- The problem
Reproduce the entries exactly, beginning with the line containing "#### 9.1.4 泛型实用方法" and ending with their last line, both included.

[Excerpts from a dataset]
╭──

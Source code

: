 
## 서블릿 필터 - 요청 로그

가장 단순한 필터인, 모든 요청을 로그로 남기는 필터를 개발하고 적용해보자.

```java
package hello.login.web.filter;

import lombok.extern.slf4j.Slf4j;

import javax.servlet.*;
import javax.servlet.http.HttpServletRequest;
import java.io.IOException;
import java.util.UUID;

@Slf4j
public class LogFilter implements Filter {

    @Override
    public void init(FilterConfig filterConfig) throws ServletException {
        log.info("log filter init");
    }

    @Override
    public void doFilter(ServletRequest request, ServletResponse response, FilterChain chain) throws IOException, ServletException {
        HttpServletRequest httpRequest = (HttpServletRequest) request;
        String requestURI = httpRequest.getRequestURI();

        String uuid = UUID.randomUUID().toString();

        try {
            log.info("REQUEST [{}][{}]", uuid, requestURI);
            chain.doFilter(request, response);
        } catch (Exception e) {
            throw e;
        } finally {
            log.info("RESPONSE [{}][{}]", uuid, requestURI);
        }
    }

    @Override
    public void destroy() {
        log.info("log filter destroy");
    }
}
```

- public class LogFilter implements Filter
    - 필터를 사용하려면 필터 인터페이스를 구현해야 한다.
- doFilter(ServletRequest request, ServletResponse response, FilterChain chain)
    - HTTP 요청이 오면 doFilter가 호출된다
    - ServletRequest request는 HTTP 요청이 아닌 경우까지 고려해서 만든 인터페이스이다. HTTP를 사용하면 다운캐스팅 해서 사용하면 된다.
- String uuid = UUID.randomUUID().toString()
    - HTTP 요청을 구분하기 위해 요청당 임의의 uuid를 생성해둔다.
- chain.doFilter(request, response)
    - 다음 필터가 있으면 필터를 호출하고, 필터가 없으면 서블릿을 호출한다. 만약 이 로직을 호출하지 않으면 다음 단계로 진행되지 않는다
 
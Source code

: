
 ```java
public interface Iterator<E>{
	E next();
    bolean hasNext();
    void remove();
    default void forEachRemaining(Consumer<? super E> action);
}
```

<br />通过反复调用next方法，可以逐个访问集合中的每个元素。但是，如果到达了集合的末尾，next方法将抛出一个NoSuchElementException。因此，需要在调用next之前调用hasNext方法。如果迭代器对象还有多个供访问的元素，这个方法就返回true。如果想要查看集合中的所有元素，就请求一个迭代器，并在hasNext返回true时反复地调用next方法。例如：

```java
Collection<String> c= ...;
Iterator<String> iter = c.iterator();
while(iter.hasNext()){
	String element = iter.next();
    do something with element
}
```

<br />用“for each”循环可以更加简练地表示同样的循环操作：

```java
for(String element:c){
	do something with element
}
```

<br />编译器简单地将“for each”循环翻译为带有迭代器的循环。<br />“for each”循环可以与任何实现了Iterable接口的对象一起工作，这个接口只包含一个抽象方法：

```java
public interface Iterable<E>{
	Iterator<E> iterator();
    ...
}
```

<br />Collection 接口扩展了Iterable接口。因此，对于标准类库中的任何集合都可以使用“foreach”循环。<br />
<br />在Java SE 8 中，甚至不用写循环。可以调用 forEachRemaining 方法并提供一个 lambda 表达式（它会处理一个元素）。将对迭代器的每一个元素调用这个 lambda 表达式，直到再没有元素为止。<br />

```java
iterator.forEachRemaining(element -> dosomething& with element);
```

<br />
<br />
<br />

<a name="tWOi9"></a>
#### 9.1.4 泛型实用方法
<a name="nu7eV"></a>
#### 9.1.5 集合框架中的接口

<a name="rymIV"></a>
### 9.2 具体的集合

╰──

- Result for this task
#### 9.1.4 泛型实用方法
<a name="nu7eV"></a>
#### 9.1.5 集合框架中的接口

<a name="rymIV"></a>
### 9.2 具体的集合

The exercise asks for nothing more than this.